What’s keeping from partaking is the history of the place.

I think it’s pretty common knowledge these days that many college kids suffer from quiet suffocation mental illness during their tenure away at school. It makes sense, considering you’re sending young people away to live on their own during the peak of their hormonal imbalances, while trying to juggle the stress of school work, the influence of newfound freedom and their peers; and the looming pressure of expecting to figure out their future.

Add in the drugs and alcohol it makes the perfect cocktail for disaster.

I like many other students had a hard time in college. Between the stress of classes I couldn’t get into, attempting to utilize an intelligence and motivation I couldn’t seem to pay attention long enough to maintain, the qualms of fleeting young love, and the emotional trials of learning how to balance emotions and alcohol, keeping my head above water during “the best years of my life” wasn’t easy.

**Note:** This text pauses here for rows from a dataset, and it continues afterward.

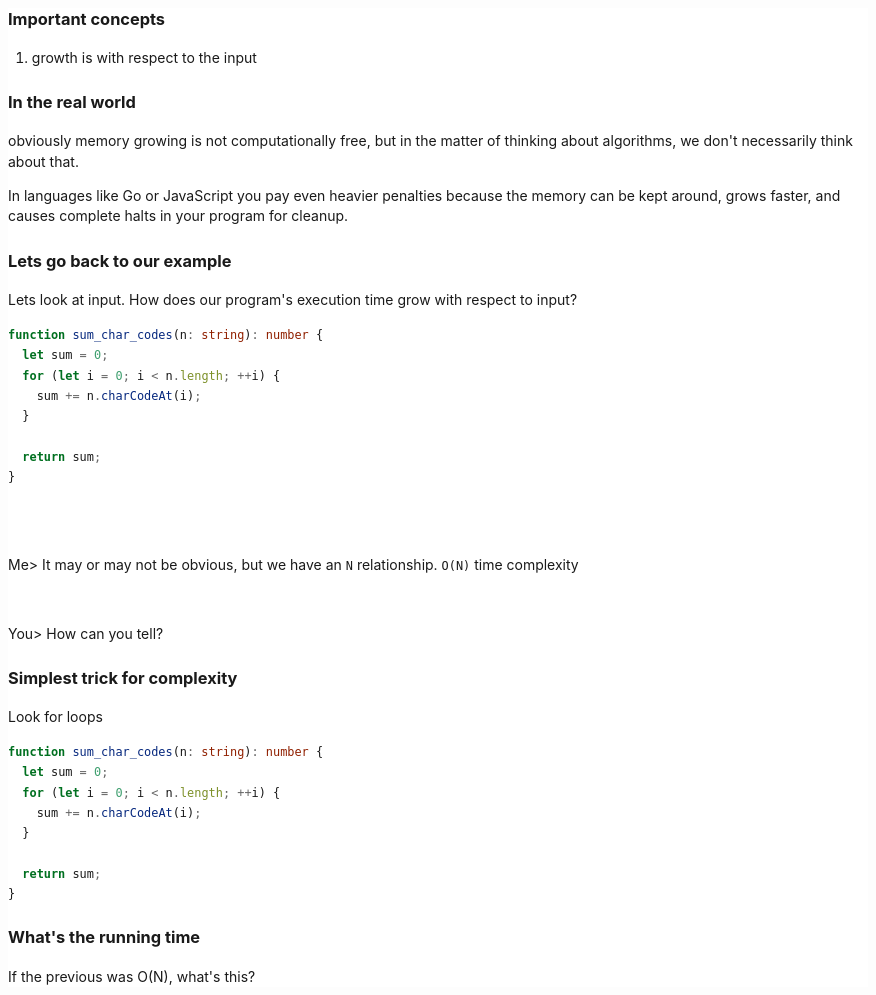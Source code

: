 ### Important concepts

1. growth is with respect to the input

### In the real world

obviously memory growing is not computationally free, but in the matter of
thinking about algorithms, we don't necessarily think about that.

In languages like Go or JavaScript you pay even heavier penalties because the
memory can be kept around, grows faster, and causes complete halts in your
program for cleanup.

### Lets go back to our example

Lets look at input. How does our program's execution time grow with respect to
input?

```typescript
function sum_char_codes(n: string): number {
  let sum = 0;
  for (let i = 0; i < n.length; ++i) {
    sum += n.charCodeAt(i);
  }

  return sum;
}
```

<br>
<br>

Me> It may or may not be obvious, but we have an `N` relationship. `O(N)` time complexity

<br>

You> How can you tell?

### Simplest trick for complexity

Look for loops

```typescript
function sum_char_codes(n: string): number {
  let sum = 0;
  for (let i = 0; i < n.length; ++i) {
    sum += n.charCodeAt(i);
  }

  return sum;
}
```

### What's the running time

If the previous was O(N), what's this?
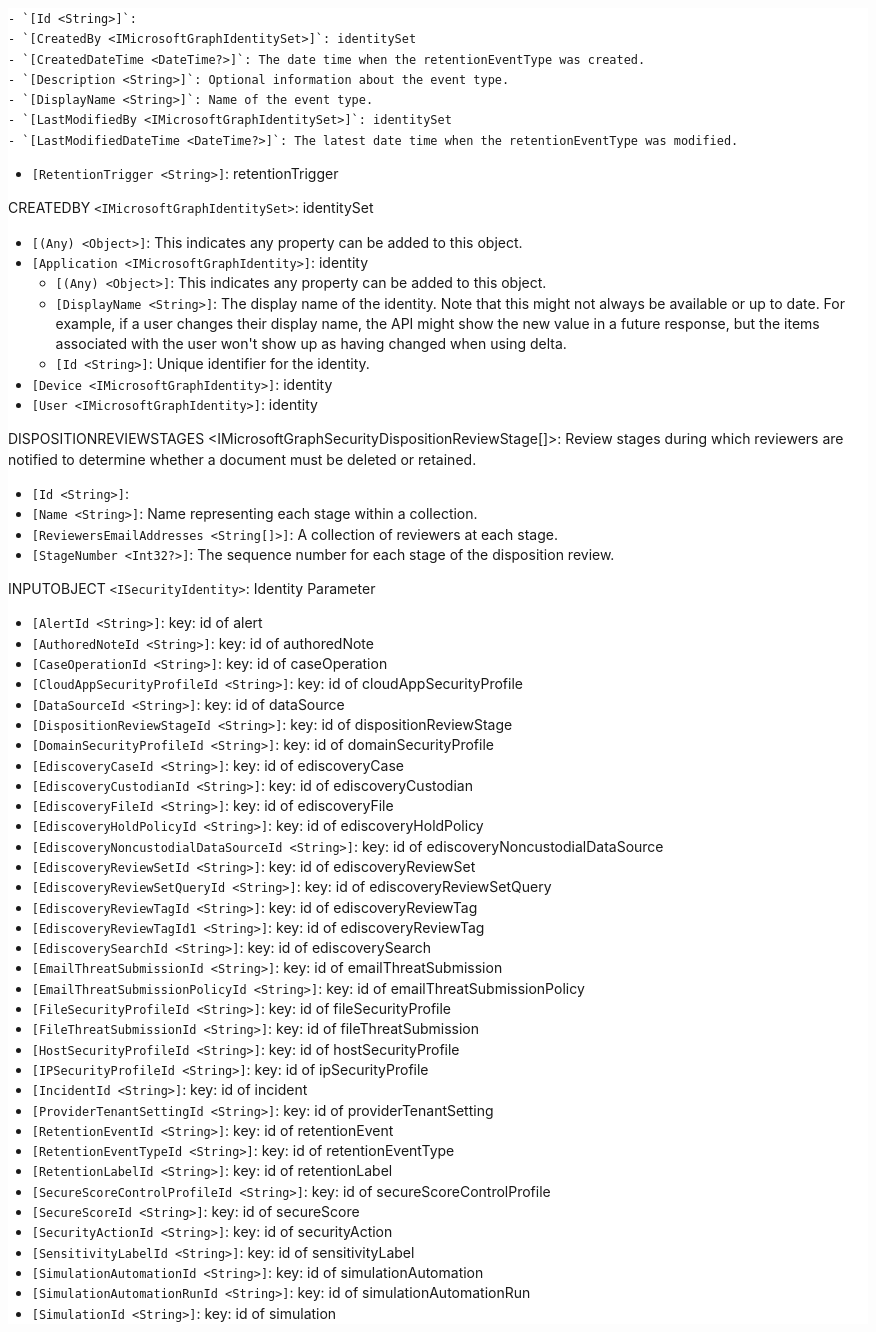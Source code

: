     - `[Id <String>]`: 
    - `[CreatedBy <IMicrosoftGraphIdentitySet>]`: identitySet
    - `[CreatedDateTime <DateTime?>]`: The date time when the retentionEventType was created.
    - `[Description <String>]`: Optional information about the event type.
    - `[DisplayName <String>]`: Name of the event type.
    - `[LastModifiedBy <IMicrosoftGraphIdentitySet>]`: identitySet
    - `[LastModifiedDateTime <DateTime?>]`: The latest date time when the retentionEventType was modified.
  - `[RetentionTrigger <String>]`: retentionTrigger

CREATEDBY `<IMicrosoftGraphIdentitySet>`: identitySet
  - `[(Any) <Object>]`: This indicates any property can be added to this object.
  - `[Application <IMicrosoftGraphIdentity>]`: identity
    - `[(Any) <Object>]`: This indicates any property can be added to this object.
    - `[DisplayName <String>]`: The display name of the identity. Note that this might not always be available or up to date. For example, if a user changes their display name, the API might show the new value in a future response, but the items associated with the user won't show up as having changed when using delta.
    - `[Id <String>]`: Unique identifier for the identity.
  - `[Device <IMicrosoftGraphIdentity>]`: identity
  - `[User <IMicrosoftGraphIdentity>]`: identity

DISPOSITIONREVIEWSTAGES <IMicrosoftGraphSecurityDispositionReviewStage\[]>: Review stages during which reviewers are notified to determine whether a document must be deleted or retained.
  - `[Id <String>]`: 
  - `[Name <String>]`: Name representing each stage within a collection.
  - `[ReviewersEmailAddresses <String[]>]`: A collection of reviewers at each stage.
  - `[StageNumber <Int32?>]`: The sequence number for each stage of the disposition review.

INPUTOBJECT `<ISecurityIdentity>`: Identity Parameter
  - `[AlertId <String>]`: key: id of alert
  - `[AuthoredNoteId <String>]`: key: id of authoredNote
  - `[CaseOperationId <String>]`: key: id of caseOperation
  - `[CloudAppSecurityProfileId <String>]`: key: id of cloudAppSecurityProfile
  - `[DataSourceId <String>]`: key: id of dataSource
  - `[DispositionReviewStageId <String>]`: key: id of dispositionReviewStage
  - `[DomainSecurityProfileId <String>]`: key: id of domainSecurityProfile
  - `[EdiscoveryCaseId <String>]`: key: id of ediscoveryCase
  - `[EdiscoveryCustodianId <String>]`: key: id of ediscoveryCustodian
  - `[EdiscoveryFileId <String>]`: key: id of ediscoveryFile
  - `[EdiscoveryHoldPolicyId <String>]`: key: id of ediscoveryHoldPolicy
  - `[EdiscoveryNoncustodialDataSourceId <String>]`: key: id of ediscoveryNoncustodialDataSource
  - `[EdiscoveryReviewSetId <String>]`: key: id of ediscoveryReviewSet
  - `[EdiscoveryReviewSetQueryId <String>]`: key: id of ediscoveryReviewSetQuery
  - `[EdiscoveryReviewTagId <String>]`: key: id of ediscoveryReviewTag
  - `[EdiscoveryReviewTagId1 <String>]`: key: id of ediscoveryReviewTag
  - `[EdiscoverySearchId <String>]`: key: id of ediscoverySearch
  - `[EmailThreatSubmissionId <String>]`: key: id of emailThreatSubmission
  - `[EmailThreatSubmissionPolicyId <String>]`: key: id of emailThreatSubmissionPolicy
  - `[FileSecurityProfileId <String>]`: key: id of fileSecurityProfile
  - `[FileThreatSubmissionId <String>]`: key: id of fileThreatSubmission
  - `[HostSecurityProfileId <String>]`: key: id of hostSecurityProfile
  - `[IPSecurityProfileId <String>]`: key: id of ipSecurityProfile
  - `[IncidentId <String>]`: key: id of incident
  - `[ProviderTenantSettingId <String>]`: key: id of providerTenantSetting
  - `[RetentionEventId <String>]`: key: id of retentionEvent
  - `[RetentionEventTypeId <String>]`: key: id of retentionEventType
  - `[RetentionLabelId <String>]`: key: id of retentionLabel
  - `[SecureScoreControlProfileId <String>]`: key: id of secureScoreControlProfile
  - `[SecureScoreId <String>]`: key: id of secureScore
  - `[SecurityActionId <String>]`: key: id of securityAction
  - `[SensitivityLabelId <String>]`: key: id of sensitivityLabel
  - `[SimulationAutomationId <String>]`: key: id of simulationAutomation
  - `[SimulationAutomationRunId <String>]`: key: id of simulationAutomationRun
  - `[SimulationId <String>]`: key: id of simulation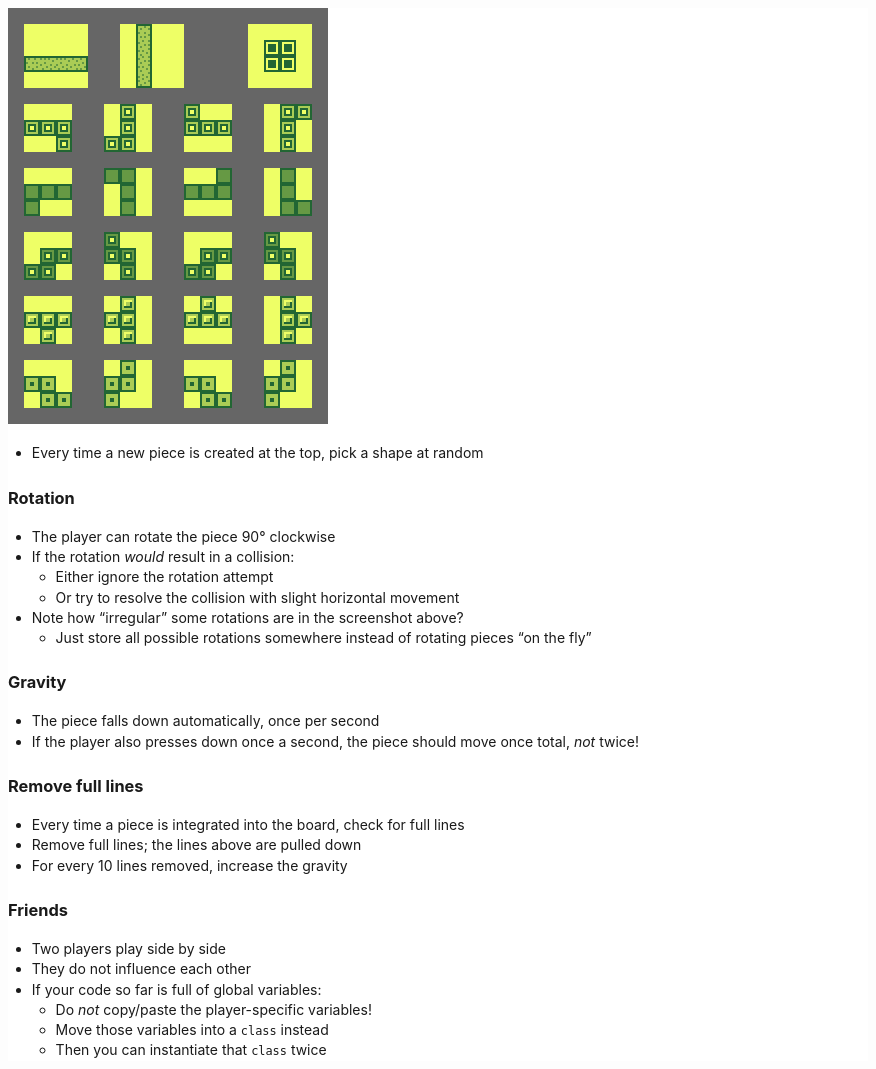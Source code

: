![](gameboy.png)

- Every time a new piece is created at the top, pick a shape at random

### Rotation

- The player can rotate the piece 90° clockwise
- If the rotation *would* result in a collision:
  - Either ignore the rotation attempt
  - Or try to resolve the collision with slight horizontal movement
- Note how “irregular” some rotations are in the screenshot above?
  - Just store all possible rotations somewhere instead of rotating pieces “on the fly”

### Gravity

- The piece falls down automatically, once per second
- If the player also presses down once a second, the piece should move once total, *not* twice!

### Remove full lines

- Every time a piece is integrated into the board, check for full lines
- Remove full lines; the lines above are pulled down
- For every 10 lines removed, increase the gravity

### Friends

- Two players play side by side
- They do not influence each other
- If your code so far is full of global variables:
  - Do *not* copy/paste the player-specific variables!
  - Move those variables into a `class` instead
  - Then you can instantiate that `class` twice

Part of this was the culture shock. I grew up in a small town and small community where weekend interests involved taking photographs, rock climbing, and innocently eating pizza and playing videogames in a friend’s basement. It felt like stepping into a new world to be surrounded by the parties, “worldly” kids from other towns, and general disinterest the majority of the population displayed for my existence.

I felt lost. I felt alone. I poured my heart and soul into endless ideas and friendships that I barely even recognize today. I lost too much weight, slept too little, drank too much and made far too many excuses for my emotional state. I tried to be and please so many different people at times that I think there was a time where I was barely a person at all.

When I look back on old college photos of me, I barely recognize myself.

What I’m amazed about today is that most people barely, if at all, noticed. I worked through four years of feeling like the sky above me was a looming disaster while keeping a smile on my face, and for the most part, appear to have pulled it off. Which is funny, because at the time I accepted the sadness, and in fact thought it appropriate – almost idolizing it as the “artist’s way” of life. I convinced myself that being miserable was the only way to ever make something worthwhile – an ounce influence from a lot of these “worldly” folk that are mostly still mostly unemployed.

That paired with an inescapable ability to wallow in hindsight made it pretty much impossible to improve my state. In self-help cultures like AA and NA, they say that addicts who are going to quit need to “want” to quit. It’s a similar set of rules with depression and mental illness too – if you don’t want to lead a stable, happier and more successful life, there’s little to no motivation to make those changes. You’re not going to start seeing a therapist, take anti-depressants, and/or start towards a new and healthier lifestyle if you don’t want to change. And being sad is easy.

I always found a cold comfort in the numbing world of misery. And for better or worse, that location will always be a part of that world to me.

I’m a little older now, a decent bit heavier and a hell of a lot happier. At the time I loved the place, and still have some of those fond memories. But that’s just a small piece of me. I think the rest of me, the most of me, who’s built a life with new and engaging passions, motivation and intelligence, doesn’t belong there anymore. It took me a while to find my motivation to leave that emotional state, and it happened to coincide with leaving the place.

When I see my life now compared to how it was, I can’t help but feel like today I’m a new person. While I do wish I could return to some of those old memories and friendships I look at in my old photographs, part of me doesn’t want to look back. Part of me thinks that person should keep his eyes and mind where they belong – always looking towards the future.